Reproduce the closing part of the entries exactly: the line with "[Azure Storage Team" and all lines after it, ending with the last line, and nothing else.

-------- RECORDS

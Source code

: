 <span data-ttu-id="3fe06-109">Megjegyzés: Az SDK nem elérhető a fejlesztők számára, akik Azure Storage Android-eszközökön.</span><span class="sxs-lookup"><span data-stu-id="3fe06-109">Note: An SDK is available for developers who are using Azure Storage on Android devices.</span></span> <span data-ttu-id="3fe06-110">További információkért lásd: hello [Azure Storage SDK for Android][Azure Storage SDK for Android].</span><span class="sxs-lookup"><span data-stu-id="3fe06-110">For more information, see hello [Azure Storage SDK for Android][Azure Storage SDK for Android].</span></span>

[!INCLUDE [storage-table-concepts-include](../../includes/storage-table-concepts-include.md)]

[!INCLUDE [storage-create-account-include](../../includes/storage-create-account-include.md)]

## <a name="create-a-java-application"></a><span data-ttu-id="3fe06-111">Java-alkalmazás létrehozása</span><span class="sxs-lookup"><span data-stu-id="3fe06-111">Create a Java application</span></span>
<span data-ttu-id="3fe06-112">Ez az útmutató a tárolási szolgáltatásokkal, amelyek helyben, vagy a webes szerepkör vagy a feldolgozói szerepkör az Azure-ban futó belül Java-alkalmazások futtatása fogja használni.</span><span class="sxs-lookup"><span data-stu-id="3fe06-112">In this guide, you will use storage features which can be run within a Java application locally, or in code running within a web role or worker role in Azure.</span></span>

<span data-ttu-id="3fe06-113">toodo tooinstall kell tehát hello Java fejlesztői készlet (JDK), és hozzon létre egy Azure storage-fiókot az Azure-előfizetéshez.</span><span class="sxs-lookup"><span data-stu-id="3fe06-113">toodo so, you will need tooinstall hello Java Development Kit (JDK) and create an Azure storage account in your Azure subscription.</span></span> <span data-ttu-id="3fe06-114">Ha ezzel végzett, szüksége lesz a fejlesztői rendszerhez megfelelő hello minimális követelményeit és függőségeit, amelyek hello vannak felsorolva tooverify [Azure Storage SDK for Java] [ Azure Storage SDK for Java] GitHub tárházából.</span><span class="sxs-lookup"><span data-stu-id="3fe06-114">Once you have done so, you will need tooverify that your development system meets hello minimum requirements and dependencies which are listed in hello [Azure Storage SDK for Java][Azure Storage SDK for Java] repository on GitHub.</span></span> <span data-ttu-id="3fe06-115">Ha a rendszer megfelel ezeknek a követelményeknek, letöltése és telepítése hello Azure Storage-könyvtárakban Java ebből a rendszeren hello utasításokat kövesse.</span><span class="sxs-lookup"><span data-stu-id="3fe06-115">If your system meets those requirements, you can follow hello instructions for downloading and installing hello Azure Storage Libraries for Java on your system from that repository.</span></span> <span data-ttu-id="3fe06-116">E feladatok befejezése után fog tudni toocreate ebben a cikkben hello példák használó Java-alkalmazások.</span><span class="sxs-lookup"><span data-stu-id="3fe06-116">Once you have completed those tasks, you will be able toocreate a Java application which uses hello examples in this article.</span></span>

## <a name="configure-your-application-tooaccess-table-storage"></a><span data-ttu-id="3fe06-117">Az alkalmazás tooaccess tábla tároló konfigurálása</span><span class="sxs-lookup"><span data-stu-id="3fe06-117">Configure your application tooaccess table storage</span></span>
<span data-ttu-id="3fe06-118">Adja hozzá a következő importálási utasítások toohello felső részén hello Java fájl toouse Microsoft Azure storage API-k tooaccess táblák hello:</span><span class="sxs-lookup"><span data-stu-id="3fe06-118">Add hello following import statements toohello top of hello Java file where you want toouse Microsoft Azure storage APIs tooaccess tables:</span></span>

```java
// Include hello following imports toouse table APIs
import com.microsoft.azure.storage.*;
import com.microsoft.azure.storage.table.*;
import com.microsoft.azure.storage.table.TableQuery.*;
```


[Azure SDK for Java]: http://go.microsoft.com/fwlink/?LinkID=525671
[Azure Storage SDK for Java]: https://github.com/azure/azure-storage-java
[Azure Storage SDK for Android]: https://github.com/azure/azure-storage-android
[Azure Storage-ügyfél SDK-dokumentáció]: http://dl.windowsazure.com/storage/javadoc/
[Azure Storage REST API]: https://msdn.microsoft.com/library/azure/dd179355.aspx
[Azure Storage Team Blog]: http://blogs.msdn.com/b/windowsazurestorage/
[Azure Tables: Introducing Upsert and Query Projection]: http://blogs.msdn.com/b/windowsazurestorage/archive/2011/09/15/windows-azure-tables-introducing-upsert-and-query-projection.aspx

----------------

ANSWER SECTION:
[Azure Storage Team Blog]: http://blogs.msdn.com/b/windowsazurestorage/
[Azure Tables: Introducing Upsert and Query Projection]: http://blogs.msdn.com/b/windowsazurestorage/archive/2011/09/15/windows-azure-tables-introducing-upsert-and-query-projection.aspx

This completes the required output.